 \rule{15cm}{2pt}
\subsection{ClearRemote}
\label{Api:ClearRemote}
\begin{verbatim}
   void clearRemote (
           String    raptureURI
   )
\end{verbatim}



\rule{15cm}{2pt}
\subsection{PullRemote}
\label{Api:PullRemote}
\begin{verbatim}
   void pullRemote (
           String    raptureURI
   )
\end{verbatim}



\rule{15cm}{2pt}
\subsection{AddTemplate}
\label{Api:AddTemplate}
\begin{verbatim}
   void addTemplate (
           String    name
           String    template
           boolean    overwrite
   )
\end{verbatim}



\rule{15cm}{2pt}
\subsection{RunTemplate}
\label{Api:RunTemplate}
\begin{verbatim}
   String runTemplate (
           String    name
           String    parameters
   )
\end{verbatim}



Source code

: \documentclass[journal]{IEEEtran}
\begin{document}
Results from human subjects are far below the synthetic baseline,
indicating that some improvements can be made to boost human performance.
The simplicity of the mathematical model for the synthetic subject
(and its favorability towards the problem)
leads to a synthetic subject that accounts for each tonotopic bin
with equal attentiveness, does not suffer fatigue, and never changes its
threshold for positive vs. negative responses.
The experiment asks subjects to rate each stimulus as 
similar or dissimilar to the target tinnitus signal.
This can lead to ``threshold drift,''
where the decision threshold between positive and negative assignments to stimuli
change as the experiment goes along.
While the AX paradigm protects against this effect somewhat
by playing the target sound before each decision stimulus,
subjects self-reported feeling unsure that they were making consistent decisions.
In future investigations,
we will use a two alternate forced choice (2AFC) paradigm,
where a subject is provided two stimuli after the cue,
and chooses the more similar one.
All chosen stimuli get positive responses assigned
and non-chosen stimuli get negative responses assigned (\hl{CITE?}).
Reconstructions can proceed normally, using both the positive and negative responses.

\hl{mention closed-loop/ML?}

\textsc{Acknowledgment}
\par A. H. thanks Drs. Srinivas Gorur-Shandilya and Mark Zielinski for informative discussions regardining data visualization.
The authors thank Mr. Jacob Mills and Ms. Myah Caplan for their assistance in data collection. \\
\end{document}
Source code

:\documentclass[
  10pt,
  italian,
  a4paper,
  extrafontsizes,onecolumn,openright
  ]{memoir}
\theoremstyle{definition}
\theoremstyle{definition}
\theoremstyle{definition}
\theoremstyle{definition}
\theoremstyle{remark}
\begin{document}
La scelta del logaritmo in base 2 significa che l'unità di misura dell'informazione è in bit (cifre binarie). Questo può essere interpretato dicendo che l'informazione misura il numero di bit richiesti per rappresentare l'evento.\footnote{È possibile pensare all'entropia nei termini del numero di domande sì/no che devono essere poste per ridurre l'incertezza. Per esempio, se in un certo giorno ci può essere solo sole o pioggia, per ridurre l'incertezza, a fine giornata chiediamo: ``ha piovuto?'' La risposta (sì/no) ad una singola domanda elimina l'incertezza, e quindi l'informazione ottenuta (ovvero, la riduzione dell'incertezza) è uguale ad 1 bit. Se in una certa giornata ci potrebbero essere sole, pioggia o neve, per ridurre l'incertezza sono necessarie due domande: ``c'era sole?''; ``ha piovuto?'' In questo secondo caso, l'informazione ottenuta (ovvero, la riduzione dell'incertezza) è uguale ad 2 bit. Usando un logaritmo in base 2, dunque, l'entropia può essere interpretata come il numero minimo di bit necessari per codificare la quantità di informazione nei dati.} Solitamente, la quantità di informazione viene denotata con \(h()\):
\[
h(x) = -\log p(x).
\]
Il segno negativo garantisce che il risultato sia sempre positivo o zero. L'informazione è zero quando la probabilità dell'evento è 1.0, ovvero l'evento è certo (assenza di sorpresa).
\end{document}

=-=-=-=-=

- _Exercise aim_:
Your task is to restate, word for word, only those lines above that fall between the line holding "by playing the" and the line holding "All chosen stimuli", inclusive.

- _Result below_:
by playing the target sound before each decision stimulus,
subjects self-reported feeling unsure that they were making consistent decisions.
In future investigations,
we will use a two alternate forced choice (2AFC) paradigm,
where a subject is provided two stimuli after the cue,
and chooses the more similar one.
All chosen stimuli get positive responses assigned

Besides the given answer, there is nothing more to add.